Medline, Embase, OATD and OpenGrey were systematically searched up to November 2022 for relevant cross-sectional, case-control and cohort studies. The study outcomes were progressive NAFLD-steatohepatitis (NASH), fibrosis, cirrhosis, hepatocellular carcinoma (HCC) and mortality. The entire review process was performed by two independent reviewers. A narrative synthesis was performed for all outcomes, while meta-analyses, subgroup analyses and publication bias assessment were performed depending on the number of articles.
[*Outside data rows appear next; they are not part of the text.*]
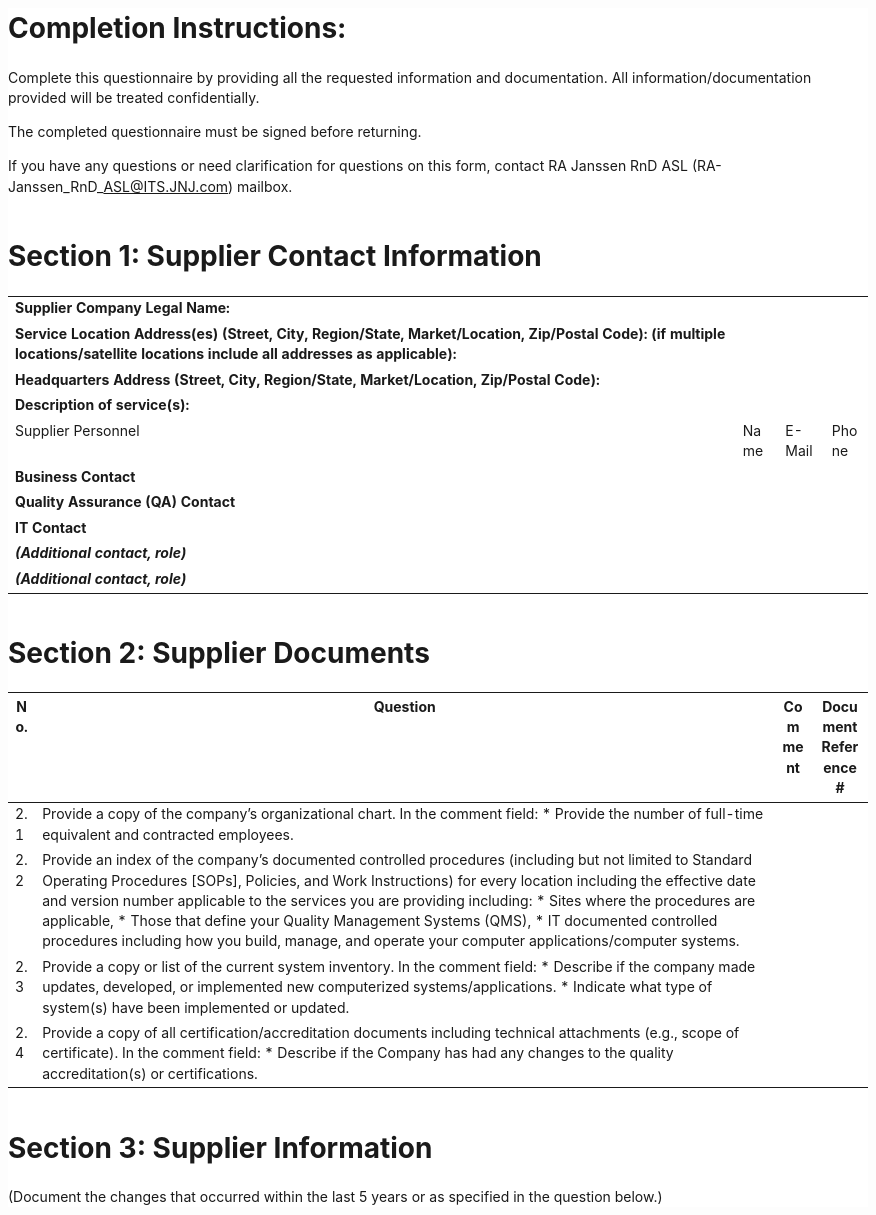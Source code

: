 # Completion Instructions:

Complete this questionnaire by providing all the requested information and documentation. All information/documentation provided will be treated confidentially.

The completed questionnaire must be signed before returning.

If you have any questions or need clarification for questions on this form, contact RA Janssen RnD ASL (RA-Janssen\_RnD\_ASL@ITS.JNJ.com) mailbox.

# Section 1: Supplier Contact Information

|  |  |  |  |
| --- | --- | --- | --- |
| **Supplier Company Legal Name:** | | | |
| **Service Location Address(es) (Street, City, Region/State, Market/Location, Zip/Postal Code): (if multiple locations/satellite locations include all addresses as applicable):** | | | |
| **Headquarters Address (Street, City, Region/State, Market/Location, Zip/Postal Code):** | | | |
| **Description of service(s):** | | | |
| Supplier Personnel | Name | E-Mail | Phone |
| **Business Contact** |  |  |  |
| **Quality Assurance (QA) Contact** |  |  |  |
| **IT Contact** |  |  |  |
| ***(Additional contact, role)*** |  |  |  |
| ***(Additional contact, role)*** |  |  |  |

# Section 2: Supplier Documents

| **No.** | **Question** | **Comment** | **Document Reference #** |
| --- | --- | --- | --- |
| 2.1 | Provide a copy of the company’s organizational chart.  In the comment field:   * Provide the number of full-time equivalent and contracted employees. |  |  |
| 2.2 | Provide an index of the company’s documented controlled procedures (including but not limited to Standard Operating Procedures [SOPs], Policies, and Work Instructions) for every location including the effective date and version number applicable to the services you are providing including:   * Sites where the procedures are applicable, * Those that define your Quality Management Systems (QMS), * IT documented controlled procedures including how you build, manage, and operate your computer applications/computer systems. |  |  |
| 2.3 | Provide a copy or list of the current system inventory.  In the comment field:   * Describe if the company made updates, developed, or implemented new computerized systems/applications. * Indicate what type of system(s) have been implemented or updated. |  |  |
| 2.4 | Provide a copy of all certification/accreditation documents including technical attachments (e.g., scope of certificate).  In the comment field:   * Describe if the Company has had any changes to the quality accreditation(s) or certifications. |  |  |

#

# Section 3: Supplier Information

(Document the changes that occurred within the last 5 years or as specified in the question below.)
After study selection, 32 articles were included. Cohort studies reported that moderate alcohol intake increased the risk for advanced fibrosis (pooled OR 1.56; 95% CI 1.08-2.26 and HR 1.39; 95% CI 1.22-1.57), which was not observed in cross-sectional studies. Alcohol use also increased the risk of developing liver cirrhosis and HCC, but seemed to lower the risk of steatohepatitis. Light alcohol consumption protected against all-cause mortality, an effect not observed in NAFLD patients with moderate intake.
There is wide heterogeneity in studies on the impact of alcohol on progressive NAFLD. Nevertheless, cohort studies reported a significant harmful effect of moderate alcohol consumption on the occurrence of advanced fibrosis. Further research is needed to make valid recommendations with regard to alcohol consumption in patients with NAFLD.
非酒精性脂肪性肝病(NAFLD)被定义为在无大量饮酒情况下出现的脂肪性肝病。然而,目前尚不清楚轻度至中度饮酒对进展性NAFLD和死亡率的影响。
系统检索截至2022年11月的Medline、Embase、OATD和OpenGrey数据库,查找相关的横断面研究、病例对照研究和队列研究。研究结局包括进展性NAFLD-脂肪性肝炎(NASH)、纤维化、肝硬化、肝细胞癌(HCC)和死亡率。整个综述过程由两名独立评审员进行。对所有结局进行叙述性综合分析,同时根据文章数量进行荟萃分析、亚组分析和发表偏倚评估。
经过研究筛选,纳入了32篇文章。队列研究报告称,中度饮酒会增加晚期纤维化风险(合并比值比1.56;95%置信区间1.08-2.26,风险比1.39;95%置信区间1.22-1.57),横断面研究未观察到这一情况。饮酒还会增加患肝硬化和HCC的风险,但似乎会降低脂肪性肝炎的风险。轻度饮酒可预防全因死亡率,中度饮酒的NAFLD患者未观察到这一效应。
关于酒精对进展性NAFLD影响的研究存在广泛异质性。尽管如此,队列研究报告称中度饮酒对晚期纤维化的发生有显著有害影响。需要进一步研究,以便就NAFLD患者的饮酒问题提出有效的建议。